1 evah November 3, 2008 at 2:09 pm

that was spot on! but i have my doubts about the efficacy of shock therapy

[Reply]

2 Sunny Bindra November 4, 2008 at 8:44 am

Evah:

Allow me to write Part 2 of this piece before you judge shock therapy…

[Reply]

3 Sandy November 6, 2008 at 10:59 am

Anyone who aspires to participate in a legislative process should be forced to read “Lord of the Flies” by William Golding (and. incidentally, so should anyone who thinks that the TV series “Lost” is in any way innovative).

The darkness of human nature isnt easily redeemable, either through religious ritual, cultural obligation or legal imperative. In general, the story of human civilisation is that of a gradual descent away from peaceful co-habitation towards cathartic conflict. Eventually, however a new era of peace and relative observation of the rule of law follows, itself gradually disintegrating until history repeats itself in yet more catharsis. Kenya had one such catharsis last December.

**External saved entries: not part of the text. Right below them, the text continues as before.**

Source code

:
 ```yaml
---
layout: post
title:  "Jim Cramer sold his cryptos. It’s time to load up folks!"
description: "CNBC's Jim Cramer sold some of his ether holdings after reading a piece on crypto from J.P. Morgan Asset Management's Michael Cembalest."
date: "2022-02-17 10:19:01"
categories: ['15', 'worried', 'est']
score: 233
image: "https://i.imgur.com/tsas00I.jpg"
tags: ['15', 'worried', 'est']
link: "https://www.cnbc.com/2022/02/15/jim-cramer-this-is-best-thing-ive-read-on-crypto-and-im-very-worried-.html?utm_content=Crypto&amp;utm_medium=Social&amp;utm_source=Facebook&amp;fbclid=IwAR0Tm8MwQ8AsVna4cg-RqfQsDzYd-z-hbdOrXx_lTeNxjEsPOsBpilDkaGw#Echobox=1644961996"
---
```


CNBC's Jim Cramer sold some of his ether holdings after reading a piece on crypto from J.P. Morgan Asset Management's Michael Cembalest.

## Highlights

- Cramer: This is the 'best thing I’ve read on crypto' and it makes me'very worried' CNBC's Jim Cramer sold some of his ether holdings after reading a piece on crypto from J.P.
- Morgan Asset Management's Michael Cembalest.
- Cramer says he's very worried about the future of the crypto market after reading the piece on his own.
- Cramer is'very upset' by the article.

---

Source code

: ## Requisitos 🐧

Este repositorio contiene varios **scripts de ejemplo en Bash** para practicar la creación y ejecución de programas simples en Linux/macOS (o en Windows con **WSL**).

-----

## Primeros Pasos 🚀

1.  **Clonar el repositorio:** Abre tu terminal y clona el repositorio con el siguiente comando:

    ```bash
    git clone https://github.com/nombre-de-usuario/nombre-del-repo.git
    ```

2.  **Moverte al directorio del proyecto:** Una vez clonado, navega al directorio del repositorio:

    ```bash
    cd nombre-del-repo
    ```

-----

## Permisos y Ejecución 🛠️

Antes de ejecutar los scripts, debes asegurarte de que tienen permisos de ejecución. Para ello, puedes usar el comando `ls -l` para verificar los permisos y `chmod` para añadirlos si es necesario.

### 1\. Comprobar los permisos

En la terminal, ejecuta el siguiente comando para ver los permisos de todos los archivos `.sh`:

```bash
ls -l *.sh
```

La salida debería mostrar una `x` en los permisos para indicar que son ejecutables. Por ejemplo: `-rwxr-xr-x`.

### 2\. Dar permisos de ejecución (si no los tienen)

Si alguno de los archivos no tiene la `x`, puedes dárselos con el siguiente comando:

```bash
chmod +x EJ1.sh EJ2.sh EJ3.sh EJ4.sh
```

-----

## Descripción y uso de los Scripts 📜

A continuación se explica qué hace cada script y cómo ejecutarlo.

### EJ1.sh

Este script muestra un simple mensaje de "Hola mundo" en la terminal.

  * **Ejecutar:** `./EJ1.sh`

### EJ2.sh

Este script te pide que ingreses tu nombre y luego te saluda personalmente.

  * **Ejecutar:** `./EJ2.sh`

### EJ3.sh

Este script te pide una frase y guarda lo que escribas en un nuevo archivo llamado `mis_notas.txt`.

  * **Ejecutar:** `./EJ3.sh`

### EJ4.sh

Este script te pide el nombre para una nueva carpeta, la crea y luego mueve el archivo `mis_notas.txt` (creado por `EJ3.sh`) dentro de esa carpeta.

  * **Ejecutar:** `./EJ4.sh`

The observation of the rule of law is indeed a measure of the extent to which a people can be described as civilised. That isn’t the same as saying that it is natural for people to be observant of law – our instinct is to act selfishly by doing what is most likely to benefit ourselves, perhaps within the confines of whatever codified legislation in which we find ourselves encumbered. Any loosening of these encumberances just means we act more selfishly. That’s what you see happening every day on the roads. It’s also what you don’t see happening every day in the world of commerce and finance, though the fact that you can’t see it happening just means it’s well hidden. Shock therapy wont result in a permanently observed moral compass (though I’m looking forward to your article), but maybe it works as temporarily effective cathartic action. Really, to stop us acting selfishly, you’d need to rewire us all genetically. Ask Richard Dawkins.

[Reply]

4 Sunny Bindra November 6, 2008 at 12:10 pm

Sandy:

Agreed on ‘Lord of the Flies’ – a masterpiece.

Shock therapy is indeed only a cathartic/dramatic way to start. But the state we’re in demands it…

Part 2 of this piece, however, is delayed by the drama of Obama…

[Reply]

5 Ayub Espila January 18, 2012 at 12:17 pm

It is disheartening to see those who spend hours shouting each other down to write and make these rules and those who are expected to enforce them, being the ones who break the same rules without shame. I think the Big Man Syndrome at work. Thus a monkey see, monkey do comes to play, if traffic cops overlap in traffic, an imbecile will do the same to feed his ego forgetting the cop is at fault

[Reply]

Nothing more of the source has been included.